* RECORDS FOR THIS TASK
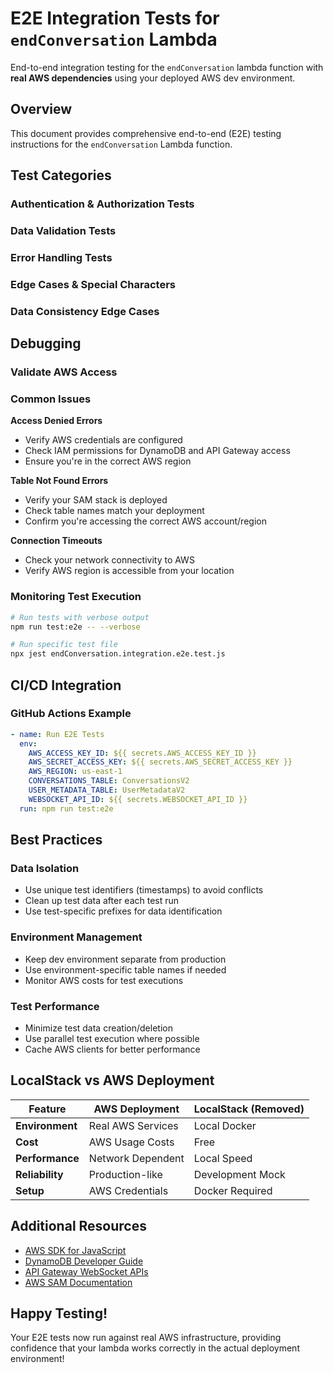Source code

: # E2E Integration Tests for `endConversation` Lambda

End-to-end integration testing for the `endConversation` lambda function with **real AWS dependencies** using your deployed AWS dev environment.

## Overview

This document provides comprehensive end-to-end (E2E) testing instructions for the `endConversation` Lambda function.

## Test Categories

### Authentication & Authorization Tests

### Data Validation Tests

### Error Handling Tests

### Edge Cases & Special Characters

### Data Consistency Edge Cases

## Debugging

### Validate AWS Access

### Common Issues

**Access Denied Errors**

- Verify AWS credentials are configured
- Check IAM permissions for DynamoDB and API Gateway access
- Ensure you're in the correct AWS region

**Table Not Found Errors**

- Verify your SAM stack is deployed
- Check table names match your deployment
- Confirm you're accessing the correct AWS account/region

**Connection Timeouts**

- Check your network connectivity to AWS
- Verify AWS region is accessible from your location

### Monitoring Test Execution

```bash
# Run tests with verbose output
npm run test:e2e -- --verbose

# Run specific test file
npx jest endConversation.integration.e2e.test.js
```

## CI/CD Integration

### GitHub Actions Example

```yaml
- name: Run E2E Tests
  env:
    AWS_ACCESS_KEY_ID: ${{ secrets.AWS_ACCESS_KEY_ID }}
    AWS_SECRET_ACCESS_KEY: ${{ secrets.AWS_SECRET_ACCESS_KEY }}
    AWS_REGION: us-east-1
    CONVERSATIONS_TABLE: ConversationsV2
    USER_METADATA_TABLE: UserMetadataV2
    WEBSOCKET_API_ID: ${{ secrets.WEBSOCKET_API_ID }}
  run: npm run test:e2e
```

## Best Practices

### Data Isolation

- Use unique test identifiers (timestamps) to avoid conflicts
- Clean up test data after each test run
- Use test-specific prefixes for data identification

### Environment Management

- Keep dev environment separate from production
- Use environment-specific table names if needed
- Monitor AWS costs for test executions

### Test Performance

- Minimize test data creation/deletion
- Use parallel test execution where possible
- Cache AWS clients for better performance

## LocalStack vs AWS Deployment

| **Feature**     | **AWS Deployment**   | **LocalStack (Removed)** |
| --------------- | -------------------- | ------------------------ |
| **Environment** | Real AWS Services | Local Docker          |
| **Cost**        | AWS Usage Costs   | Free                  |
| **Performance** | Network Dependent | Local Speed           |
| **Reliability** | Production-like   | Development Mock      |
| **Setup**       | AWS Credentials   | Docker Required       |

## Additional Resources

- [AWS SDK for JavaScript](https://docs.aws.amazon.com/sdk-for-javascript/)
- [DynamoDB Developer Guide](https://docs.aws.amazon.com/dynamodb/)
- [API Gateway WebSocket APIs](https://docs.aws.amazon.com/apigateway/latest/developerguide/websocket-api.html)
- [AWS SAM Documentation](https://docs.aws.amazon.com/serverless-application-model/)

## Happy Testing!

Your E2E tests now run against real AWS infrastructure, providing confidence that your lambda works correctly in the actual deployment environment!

--

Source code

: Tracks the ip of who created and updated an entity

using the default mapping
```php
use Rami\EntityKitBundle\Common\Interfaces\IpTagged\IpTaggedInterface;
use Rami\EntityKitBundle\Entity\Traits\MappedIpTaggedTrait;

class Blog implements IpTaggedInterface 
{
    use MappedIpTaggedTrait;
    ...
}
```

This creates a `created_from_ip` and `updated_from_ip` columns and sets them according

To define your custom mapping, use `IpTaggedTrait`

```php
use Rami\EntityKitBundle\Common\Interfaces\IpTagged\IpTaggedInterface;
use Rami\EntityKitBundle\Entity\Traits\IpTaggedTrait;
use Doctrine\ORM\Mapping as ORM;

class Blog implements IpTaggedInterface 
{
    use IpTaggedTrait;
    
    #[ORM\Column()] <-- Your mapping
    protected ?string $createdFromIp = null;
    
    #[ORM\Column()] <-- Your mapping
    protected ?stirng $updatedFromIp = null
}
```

--

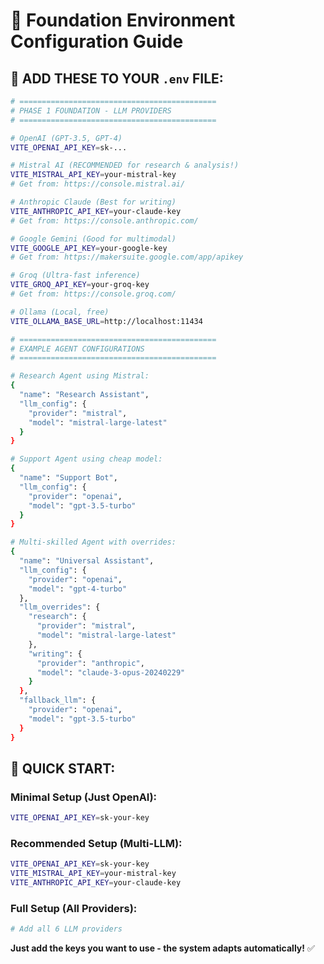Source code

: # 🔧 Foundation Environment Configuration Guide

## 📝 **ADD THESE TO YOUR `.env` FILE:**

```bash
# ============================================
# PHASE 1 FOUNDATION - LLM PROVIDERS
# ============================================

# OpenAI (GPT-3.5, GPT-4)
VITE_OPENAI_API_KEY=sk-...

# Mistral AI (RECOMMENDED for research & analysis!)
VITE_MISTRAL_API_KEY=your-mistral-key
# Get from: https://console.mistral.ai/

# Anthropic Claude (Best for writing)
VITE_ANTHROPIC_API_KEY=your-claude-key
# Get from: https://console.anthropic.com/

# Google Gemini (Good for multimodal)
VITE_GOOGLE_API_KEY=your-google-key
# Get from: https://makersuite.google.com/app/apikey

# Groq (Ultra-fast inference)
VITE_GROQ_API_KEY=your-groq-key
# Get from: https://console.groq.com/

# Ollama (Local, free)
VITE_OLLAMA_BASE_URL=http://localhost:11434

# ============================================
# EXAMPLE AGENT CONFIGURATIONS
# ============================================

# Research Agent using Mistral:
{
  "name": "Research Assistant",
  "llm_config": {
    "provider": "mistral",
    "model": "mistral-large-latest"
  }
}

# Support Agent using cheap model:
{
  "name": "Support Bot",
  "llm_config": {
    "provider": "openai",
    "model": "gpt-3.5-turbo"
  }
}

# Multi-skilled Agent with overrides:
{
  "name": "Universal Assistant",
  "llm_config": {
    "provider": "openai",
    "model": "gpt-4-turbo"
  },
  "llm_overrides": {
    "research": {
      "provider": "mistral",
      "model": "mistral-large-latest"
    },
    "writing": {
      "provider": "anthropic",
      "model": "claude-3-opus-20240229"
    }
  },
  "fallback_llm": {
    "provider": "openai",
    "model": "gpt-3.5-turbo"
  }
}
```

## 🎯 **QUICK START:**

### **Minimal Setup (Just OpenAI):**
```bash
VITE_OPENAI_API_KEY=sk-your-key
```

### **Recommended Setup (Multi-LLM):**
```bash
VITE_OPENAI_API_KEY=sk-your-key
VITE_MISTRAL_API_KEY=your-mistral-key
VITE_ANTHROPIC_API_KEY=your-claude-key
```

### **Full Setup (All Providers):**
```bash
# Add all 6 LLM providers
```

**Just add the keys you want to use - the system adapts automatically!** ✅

* ACTION ITEM
Please give back, exactly as it stands above, the stretch from the line with "- Use environment-specific" through the line with "Real AWS Services", and no line outside it.

* EXERCISE SOLUTION
- Use environment-specific table names if needed
- Monitor AWS costs for test executions

### Test Performance

- Minimize test data creation/deletion
- Use parallel test execution where possible
- Cache AWS clients for better performance

## LocalStack vs AWS Deployment

| **Feature**     | **AWS Deployment**   | **LocalStack (Removed)** |
| --------------- | -------------------- | ------------------------ |
| **Environment** | Real AWS Services | Local Docker          |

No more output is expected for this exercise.